His features were guarded, the hesitant smile disappearing entirely from his expression. His months of courting had done little in the way of emotion, and the lust that had once led her touches and curled her lips was gone - because the shallow desire was swallowed whole by something more brutal in nature; it was swallowed by something that was always there. He supposed it was his fault, to have let himself get strung along into something that was transparent and superficial from the start.

He hadn't fallen for her-

-but he could've.

He could've easily fallen in love with her, and that feeling made way to sick, coiling lividity in the pit of his stomach. He'd been naive, not that he'd expected much in the beginning - but the realization of having gotten too deep, and the idea of drowning in her color-coded speak set the candlewick of pride alight. He hated it. The carnations sat on his bedside table, undefined and unwatered.

He wanted them to wilt.

It was strange though, the burning need to visit the small flower shop, despite having been turned down by Nyma's repulsively genial smile. So he did, and in the week that followed, he'd gone every other day, the sight of Keith making the visit all the more rewarding. The negativity, though, had also lasted well into the days that followed; his shoulders slanted with disinterest, and even with Pidge's prompting, reactions were seldom given. Lance was in no mood for any of it. It wasn't as though this had been the first time he'd been turned down so savagely, but he had to admit, that it was the first time he'd been so brutally played by someone he'd been invested in.

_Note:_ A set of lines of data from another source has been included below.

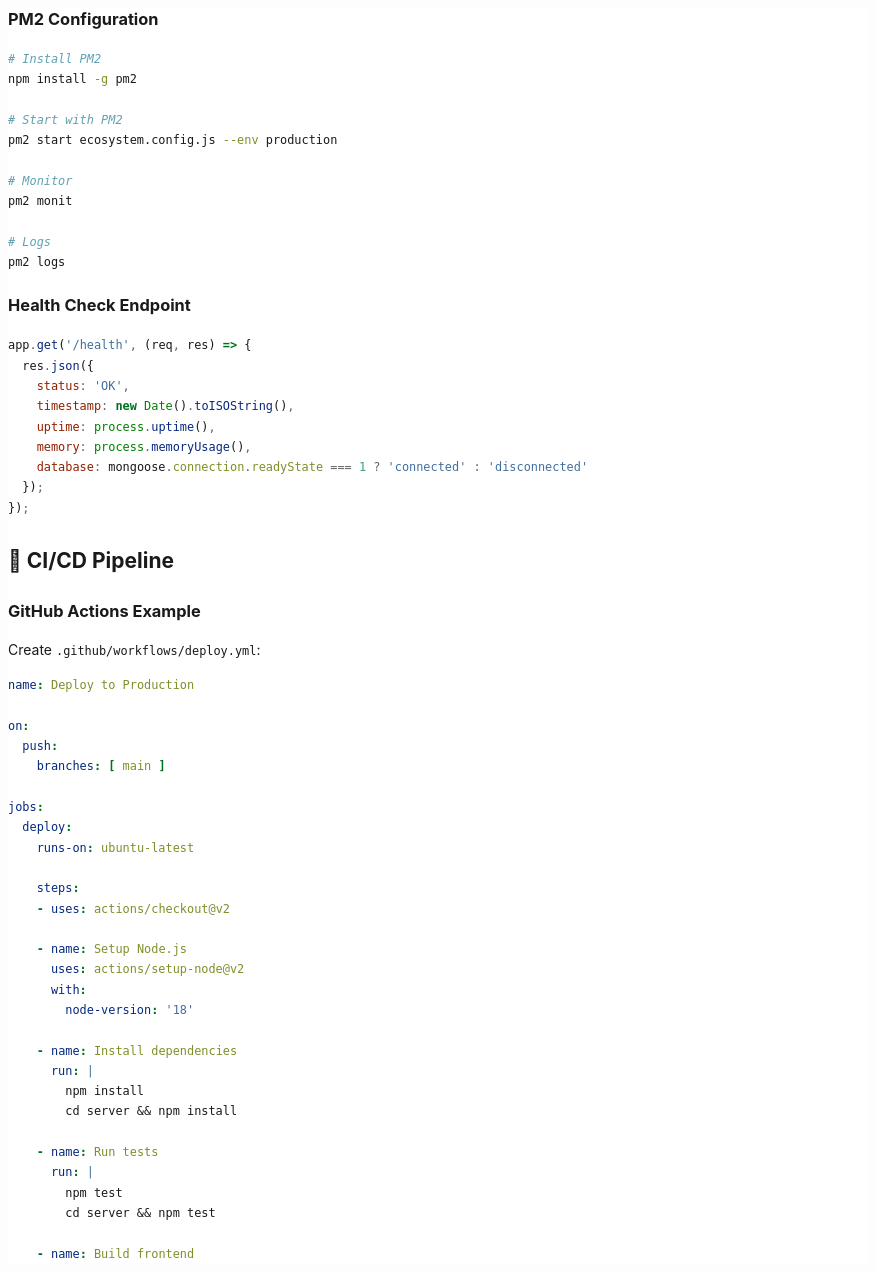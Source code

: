 ### PM2 Configuration
```bash
# Install PM2
npm install -g pm2

# Start with PM2
pm2 start ecosystem.config.js --env production

# Monitor
pm2 monit

# Logs
pm2 logs
```

### Health Check Endpoint
```javascript
app.get('/health', (req, res) => {
  res.json({
    status: 'OK',
    timestamp: new Date().toISOString(),
    uptime: process.uptime(),
    memory: process.memoryUsage(),
    database: mongoose.connection.readyState === 1 ? 'connected' : 'disconnected'
  });
});
```

## 🔄 CI/CD Pipeline

### GitHub Actions Example

Create `.github/workflows/deploy.yml`:
```yaml
name: Deploy to Production

on:
  push:
    branches: [ main ]

jobs:
  deploy:
    runs-on: ubuntu-latest
    
    steps:
    - uses: actions/checkout@v2
    
    - name: Setup Node.js
      uses: actions/setup-node@v2
      with:
        node-version: '18'
        
    - name: Install dependencies
      run: |
        npm install
        cd server && npm install
        
    - name: Run tests
      run: |
        npm test
        cd server && npm test
        
    - name: Build frontend
```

She had been a passing interest, at the start-pretty in her height, and her wide hips and her small laughs. It was something any interested man could hardly ignore, and Lance fit the bill to an undignified T. And with each passing flower, that hand on his thigh had gone higher and higher, until what remained of Lance's sanity were a series of nervous chuckles. Though, that had been how Lance found himself in her presence, it hadn't been why he'd fallen beneath her heel.

Nyma had shown an interest in him as a person.

That little fairytale was disproven by the dead flowers a week into wilting by his bedside, but initially, she had. She asked about his interests, and his family and his study, always with that pretty smile dancing on her features. She'd asked him about everything, from the stars to his own desires, and Lance would've fallen for it again if she'd chosen to do it a second time. Like a man dying of thirst, he would've swallowed the sea salt. Even the freebie brownies Hunk set on his table, time after time, when he went to study at Coran's coffeeshop, had little affect on his mood; after all, only one thing did.

Keith.

It was ridiculous at first, but even Lance had noticed it: he was never angsty with Keith. The reason wasn't that he didn't feel like a heaving pile of shit, but it was more of the fact that he didn't want the florist to see him down-especially when Keith placed so much effort into doing the exact opposite in the most subtle of ways, like having Lance take sips of his grossly sweetened honey lemon tea, or the small jokes he would try to make in an attempt to keep up with Lance's constant banter. Just the thought of that drunken admission-"I want you to be happy, dick, that's the problem"-brought an unreal feeling of warmth that made Lance, like a dumbass, continue to visit the rickety old flower shop down sevenths.